» **Work item**
Using the listing below, retype exactly the lines starting at the one with "<li>Saudi</li>" and ending at the one with "<p><strong>主要な市場プレーヤー</strong></p>", and include both.
******
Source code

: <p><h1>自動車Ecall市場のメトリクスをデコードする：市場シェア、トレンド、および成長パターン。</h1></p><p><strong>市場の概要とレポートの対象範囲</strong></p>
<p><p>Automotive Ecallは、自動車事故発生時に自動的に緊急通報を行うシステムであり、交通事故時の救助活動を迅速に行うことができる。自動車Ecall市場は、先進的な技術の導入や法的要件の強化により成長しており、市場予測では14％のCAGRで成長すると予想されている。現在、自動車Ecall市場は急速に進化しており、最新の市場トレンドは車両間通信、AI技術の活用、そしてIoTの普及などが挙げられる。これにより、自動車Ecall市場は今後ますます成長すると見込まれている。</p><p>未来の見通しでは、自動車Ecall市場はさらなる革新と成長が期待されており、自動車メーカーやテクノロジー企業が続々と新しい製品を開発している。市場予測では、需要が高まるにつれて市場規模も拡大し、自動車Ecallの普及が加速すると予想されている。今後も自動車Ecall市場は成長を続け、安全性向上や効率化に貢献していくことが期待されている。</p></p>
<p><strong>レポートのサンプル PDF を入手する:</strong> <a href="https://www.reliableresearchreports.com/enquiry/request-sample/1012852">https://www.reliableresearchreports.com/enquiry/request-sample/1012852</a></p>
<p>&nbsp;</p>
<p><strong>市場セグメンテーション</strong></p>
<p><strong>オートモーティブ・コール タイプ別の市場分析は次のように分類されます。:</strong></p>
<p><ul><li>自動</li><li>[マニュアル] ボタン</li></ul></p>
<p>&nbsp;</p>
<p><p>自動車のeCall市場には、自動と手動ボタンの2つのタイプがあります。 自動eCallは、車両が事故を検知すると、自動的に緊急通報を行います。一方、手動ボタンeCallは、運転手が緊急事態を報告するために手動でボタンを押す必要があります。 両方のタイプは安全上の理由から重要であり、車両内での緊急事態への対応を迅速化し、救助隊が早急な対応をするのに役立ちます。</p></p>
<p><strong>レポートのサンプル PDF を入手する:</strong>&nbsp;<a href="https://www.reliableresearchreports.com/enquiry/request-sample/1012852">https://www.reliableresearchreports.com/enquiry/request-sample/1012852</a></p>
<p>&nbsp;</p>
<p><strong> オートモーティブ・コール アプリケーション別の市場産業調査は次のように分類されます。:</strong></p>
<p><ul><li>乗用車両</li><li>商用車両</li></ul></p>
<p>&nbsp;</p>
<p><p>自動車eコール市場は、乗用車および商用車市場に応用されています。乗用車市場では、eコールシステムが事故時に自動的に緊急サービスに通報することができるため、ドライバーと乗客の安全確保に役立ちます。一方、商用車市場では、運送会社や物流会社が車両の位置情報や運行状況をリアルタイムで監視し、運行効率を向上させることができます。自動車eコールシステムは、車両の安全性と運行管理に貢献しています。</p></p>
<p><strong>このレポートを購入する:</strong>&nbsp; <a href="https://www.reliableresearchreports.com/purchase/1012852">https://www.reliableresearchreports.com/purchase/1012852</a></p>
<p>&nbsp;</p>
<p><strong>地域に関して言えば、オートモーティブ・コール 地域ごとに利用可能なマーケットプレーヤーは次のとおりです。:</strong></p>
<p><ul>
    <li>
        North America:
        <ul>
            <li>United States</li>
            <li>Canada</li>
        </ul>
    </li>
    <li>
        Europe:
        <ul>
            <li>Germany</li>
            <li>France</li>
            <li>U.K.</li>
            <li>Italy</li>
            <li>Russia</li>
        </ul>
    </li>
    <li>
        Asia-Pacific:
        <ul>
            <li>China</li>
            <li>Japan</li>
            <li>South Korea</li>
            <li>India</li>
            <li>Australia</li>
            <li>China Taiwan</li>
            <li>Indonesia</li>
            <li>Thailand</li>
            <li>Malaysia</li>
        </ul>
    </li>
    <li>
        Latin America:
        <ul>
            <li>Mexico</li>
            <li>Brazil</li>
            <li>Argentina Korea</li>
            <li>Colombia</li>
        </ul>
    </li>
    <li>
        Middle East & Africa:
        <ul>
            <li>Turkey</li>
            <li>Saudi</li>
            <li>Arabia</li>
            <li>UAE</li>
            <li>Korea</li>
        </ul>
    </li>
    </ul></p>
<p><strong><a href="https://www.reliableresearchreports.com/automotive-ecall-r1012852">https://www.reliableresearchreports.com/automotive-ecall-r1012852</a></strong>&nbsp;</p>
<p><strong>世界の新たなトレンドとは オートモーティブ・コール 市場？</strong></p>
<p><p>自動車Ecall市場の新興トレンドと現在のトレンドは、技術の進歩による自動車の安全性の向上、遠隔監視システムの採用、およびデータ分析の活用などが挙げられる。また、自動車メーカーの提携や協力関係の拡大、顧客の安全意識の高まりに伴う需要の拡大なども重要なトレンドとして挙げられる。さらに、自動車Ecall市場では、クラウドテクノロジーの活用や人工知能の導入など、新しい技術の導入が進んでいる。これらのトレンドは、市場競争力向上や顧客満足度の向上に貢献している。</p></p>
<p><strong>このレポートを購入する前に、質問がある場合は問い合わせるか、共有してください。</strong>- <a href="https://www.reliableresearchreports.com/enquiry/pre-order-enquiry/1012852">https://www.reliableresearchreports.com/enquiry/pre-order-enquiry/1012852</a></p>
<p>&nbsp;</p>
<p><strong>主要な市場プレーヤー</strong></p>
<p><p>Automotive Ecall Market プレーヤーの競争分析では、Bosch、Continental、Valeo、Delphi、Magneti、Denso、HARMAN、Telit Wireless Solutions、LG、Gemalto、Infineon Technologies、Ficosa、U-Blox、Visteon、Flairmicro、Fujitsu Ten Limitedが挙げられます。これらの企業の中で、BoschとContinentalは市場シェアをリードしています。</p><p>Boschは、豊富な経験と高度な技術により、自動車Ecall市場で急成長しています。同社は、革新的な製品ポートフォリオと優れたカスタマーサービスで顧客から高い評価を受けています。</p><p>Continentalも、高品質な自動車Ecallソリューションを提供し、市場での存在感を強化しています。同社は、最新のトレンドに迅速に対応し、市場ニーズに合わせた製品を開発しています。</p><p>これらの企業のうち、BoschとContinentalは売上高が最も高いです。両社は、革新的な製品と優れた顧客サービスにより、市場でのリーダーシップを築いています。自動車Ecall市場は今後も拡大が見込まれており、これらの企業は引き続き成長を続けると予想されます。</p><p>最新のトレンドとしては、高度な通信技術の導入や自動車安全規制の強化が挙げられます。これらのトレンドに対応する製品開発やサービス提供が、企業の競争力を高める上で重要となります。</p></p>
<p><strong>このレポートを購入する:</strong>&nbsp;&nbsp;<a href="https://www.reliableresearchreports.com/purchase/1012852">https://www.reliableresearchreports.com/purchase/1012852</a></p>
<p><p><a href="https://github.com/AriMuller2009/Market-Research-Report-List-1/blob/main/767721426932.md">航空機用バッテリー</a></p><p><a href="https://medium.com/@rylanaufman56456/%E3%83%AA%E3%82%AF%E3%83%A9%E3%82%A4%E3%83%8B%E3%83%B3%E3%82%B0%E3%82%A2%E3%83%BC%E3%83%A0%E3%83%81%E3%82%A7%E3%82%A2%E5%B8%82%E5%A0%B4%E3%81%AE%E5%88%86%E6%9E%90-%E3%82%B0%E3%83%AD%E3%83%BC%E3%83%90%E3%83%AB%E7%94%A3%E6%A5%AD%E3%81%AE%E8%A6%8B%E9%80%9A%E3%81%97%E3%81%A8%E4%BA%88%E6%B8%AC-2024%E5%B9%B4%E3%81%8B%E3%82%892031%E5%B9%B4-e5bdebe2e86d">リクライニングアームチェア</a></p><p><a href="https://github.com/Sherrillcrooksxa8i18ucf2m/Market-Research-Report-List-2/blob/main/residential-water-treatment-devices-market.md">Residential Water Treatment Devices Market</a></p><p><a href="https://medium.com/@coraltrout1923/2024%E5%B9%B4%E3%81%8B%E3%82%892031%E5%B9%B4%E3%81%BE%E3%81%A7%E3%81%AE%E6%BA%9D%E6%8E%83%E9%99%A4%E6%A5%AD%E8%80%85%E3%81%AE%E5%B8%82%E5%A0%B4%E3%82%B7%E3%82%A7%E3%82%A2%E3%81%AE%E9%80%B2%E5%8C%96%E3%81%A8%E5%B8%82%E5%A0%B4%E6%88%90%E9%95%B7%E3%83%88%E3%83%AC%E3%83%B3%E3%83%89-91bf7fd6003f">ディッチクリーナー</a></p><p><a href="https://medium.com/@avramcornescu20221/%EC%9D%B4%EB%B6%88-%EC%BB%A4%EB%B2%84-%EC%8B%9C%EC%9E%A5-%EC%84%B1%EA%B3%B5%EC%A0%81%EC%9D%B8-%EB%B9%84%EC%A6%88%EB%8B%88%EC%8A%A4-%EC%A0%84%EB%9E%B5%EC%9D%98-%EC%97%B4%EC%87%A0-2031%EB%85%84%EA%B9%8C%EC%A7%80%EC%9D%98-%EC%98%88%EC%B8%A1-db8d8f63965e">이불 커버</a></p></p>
******
» **Worked solution**
            <li>Saudi</li>
            <li>Arabia</li>
            <li>UAE</li>
            <li>Korea</li>
        </ul>
    </li>
    </ul></p>
<p><strong><a href="https://www.reliableresearchreports.com/automotive-ecall-r1012852">https://www.reliableresearchreports.com/automotive-ecall-r1012852</a></strong>&nbsp;</p>
<p><strong>世界の新たなトレンドとは オートモーティブ・コール 市場？</strong></p>
<p><p>自動車Ecall市場の新興トレンドと現在のトレンドは、技術の進歩による自動車の安全性の向上、遠隔監視システムの採用、およびデータ分析の活用などが挙げられる。また、自動車メーカーの提携や協力関係の拡大、顧客の安全意識の高まりに伴う需要の拡大なども重要なトレンドとして挙げられる。さらに、自動車Ecall市場では、クラウドテクノロジーの活用や人工知能の導入など、新しい技術の導入が進んでいる。これらのトレンドは、市場競争力向上や顧客満足度の向上に貢献している。</p></p>
<p><strong>このレポートを購入する前に、質問がある場合は問い合わせるか、共有してください。</strong>- <a href="https://www.reliableresearchreports.com/enquiry/pre-order-enquiry/1012852">https://www.reliableresearchreports.com/enquiry/pre-order-enquiry/1012852</a></p>
<p>&nbsp;</p>
<p><strong>主要な市場プレーヤー</strong></p>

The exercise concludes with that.